On Behalf of | Mar 5, 2021 | Construction Law |

If you’ve decided that a shed is the perfect addition to your existing property in Texas, you likely want to purchase the materials and get the construction underway. Unfortunately, it’s not that simple. You may need to apply for a building permit with your local Austin code office.

Why do you need a permit?

Local laws determine whether you need a permit to begin construction. You will likely need a permit to build your shed if it falls into one or more of the following categories:

  • Is over 200 square feet
  • Has plumbing
  • Is over 15 feet tall
  • Is attached to your home
  • Is built on a floodplain
  • Is more than one story high

It may be frustrating at first to learn that you need to obtain a building permit before you can have a shed installed. However, the permitting process is established to ensure that all new buildings constructed on a property are safe for the property owners, their guests and their neighbors. In addition, the permitting process will allow you to define your shed construction specifications so that you can have them all planned out before the construction phase starts.

Setbacks and easements

Before you can construct a shed or have a prefabricated one delivered, you need to have a designated spot on your property where it’s going to go. A setback is a specified space between your property line and the area in which a new building may be constructed. Setbacks vary depending on the specific type of zoning that your property has.

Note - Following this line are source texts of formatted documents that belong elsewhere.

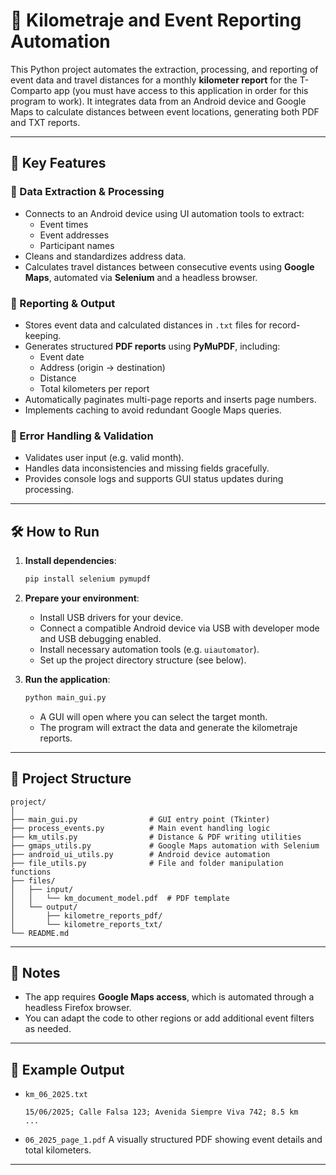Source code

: # 🚗 Kilometraje and Event Reporting Automation

This Python project automates the extraction, processing, and reporting of event data and travel distances for a monthly **kilometer report** for the T-Comparto app (you must have access to this application in order for this program to work). It integrates data from an Android device and Google Maps to calculate distances between event locations, generating both PDF and TXT reports.

---

## 🚀 Key Features

### 🔹 Data Extraction & Processing

- Connects to an Android device using UI automation tools to extract:
  - Event times
  - Event addresses
  - Participant names
- Cleans and standardizes address data.
- Calculates travel distances between consecutive events using **Google Maps**, automated via **Selenium** and a headless browser.

### 🔹 Reporting & Output

- Stores event data and calculated distances in `.txt` files for record-keeping.
- Generates structured **PDF reports** using **PyMuPDF**, including:
  - Event date
  - Address (origin → destination)
  - Distance
  - Total kilometers per report
- Automatically paginates multi-page reports and inserts page numbers.
- Implements caching to avoid redundant Google Maps queries.

### 🔹 Error Handling & Validation

- Validates user input (e.g. valid month).
- Handles data inconsistencies and missing fields gracefully.
- Provides console logs and supports GUI status updates during processing.

---

## 🛠️ How to Run

1. **Install dependencies**:
   ```bash
   pip install selenium pymupdf
   ```

2. **Prepare your environment**:

   * Install USB drivers for your device.
   * Connect a compatible Android device via USB with developer mode and USB debugging enabled.
   * Install necessary automation tools (e.g. `uiautomator`).
   * Set up the project directory structure (see below).

4. **Run the application**:

   ```bash
   python main_gui.py
   ```

   * A GUI will open where you can select the target month.
   * The program will extract the data and generate the kilometraje reports.

---

## 📁 Project Structure

```
project/
│
├── main_gui.py                # GUI entry point (Tkinter)
├── process_events.py          # Main event handling logic
├── km_utils.py                # Distance & PDF writing utilities
├── gmaps_utils.py             # Google Maps automation with Selenium
├── android_ui_utils.py        # Android device automation
├── file_utils.py              # File and folder manipulation functions
├── files/
│   ├── input/
│   │   └── km_document_model.pdf  # PDF template
│   └── output/
│       ├── kilometre_reports_pdf/
│       └── kilometre_reports_txt/
└── README.md
```

---

## 📌 Notes

* The app requires **Google Maps access**, which is automated through a headless Firefox browser.
* You can adapt the code to other regions or add additional event filters as needed.

---

## 📄 Example Output

* `km_06_2025.txt`

  ```
  15/06/2025; Calle Falsa 123; Avenida Siempre Viva 742; 8.5 km
  ...
  ```

* `06_2025_page_1.pdf`
  A visually structured PDF showing event details and total kilometers.

---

An easement is a determined space on your property that can be used by the government or a specified neighbor. You may not construct a shed in the area of an easement or a setback. It’s vital to figure out if your property has an easement or not and what the setbacks are.

If you’re thinking about installing a shed at your property, you need to figure out if you need a permit first. You don’t want to install the shed and have to remove it due to the lack of a proper permit or not following setback or easement guidelines. If you’re a little fuzzy on construction law in your area, then be sure to consult a licensed construction law attorney to get the help that you need.